++++ Records for this exercise ++++

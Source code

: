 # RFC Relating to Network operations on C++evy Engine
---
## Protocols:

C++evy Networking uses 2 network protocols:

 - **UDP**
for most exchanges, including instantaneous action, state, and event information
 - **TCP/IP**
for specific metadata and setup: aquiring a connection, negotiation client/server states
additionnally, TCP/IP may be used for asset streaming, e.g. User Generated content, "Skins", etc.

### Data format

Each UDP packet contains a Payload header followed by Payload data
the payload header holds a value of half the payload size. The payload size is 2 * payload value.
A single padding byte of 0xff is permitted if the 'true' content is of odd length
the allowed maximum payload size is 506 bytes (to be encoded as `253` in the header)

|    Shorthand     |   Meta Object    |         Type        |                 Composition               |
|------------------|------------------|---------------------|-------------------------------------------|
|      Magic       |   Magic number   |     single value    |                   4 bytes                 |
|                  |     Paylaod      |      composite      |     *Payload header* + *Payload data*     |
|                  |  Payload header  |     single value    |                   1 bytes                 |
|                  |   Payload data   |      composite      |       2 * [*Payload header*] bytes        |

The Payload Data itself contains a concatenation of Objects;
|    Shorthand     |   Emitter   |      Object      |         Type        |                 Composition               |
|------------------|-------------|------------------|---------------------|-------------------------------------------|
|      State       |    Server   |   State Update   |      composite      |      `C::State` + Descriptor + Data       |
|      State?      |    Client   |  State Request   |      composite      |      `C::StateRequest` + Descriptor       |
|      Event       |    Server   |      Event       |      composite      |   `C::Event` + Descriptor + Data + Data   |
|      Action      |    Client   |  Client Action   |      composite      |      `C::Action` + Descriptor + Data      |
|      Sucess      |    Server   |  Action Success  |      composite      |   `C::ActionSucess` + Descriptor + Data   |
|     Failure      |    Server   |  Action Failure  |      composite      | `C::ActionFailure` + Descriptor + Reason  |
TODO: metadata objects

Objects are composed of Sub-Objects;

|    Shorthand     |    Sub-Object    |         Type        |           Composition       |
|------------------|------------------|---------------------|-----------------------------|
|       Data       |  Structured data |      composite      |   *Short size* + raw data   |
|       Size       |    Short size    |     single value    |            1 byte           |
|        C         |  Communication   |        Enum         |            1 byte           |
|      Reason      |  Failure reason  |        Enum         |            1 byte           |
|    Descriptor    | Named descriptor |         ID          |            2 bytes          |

++++

## Work instructions
Among the entries above, count every line containing the string "single". Your reply must be that number alone.

## Answer to this problem
4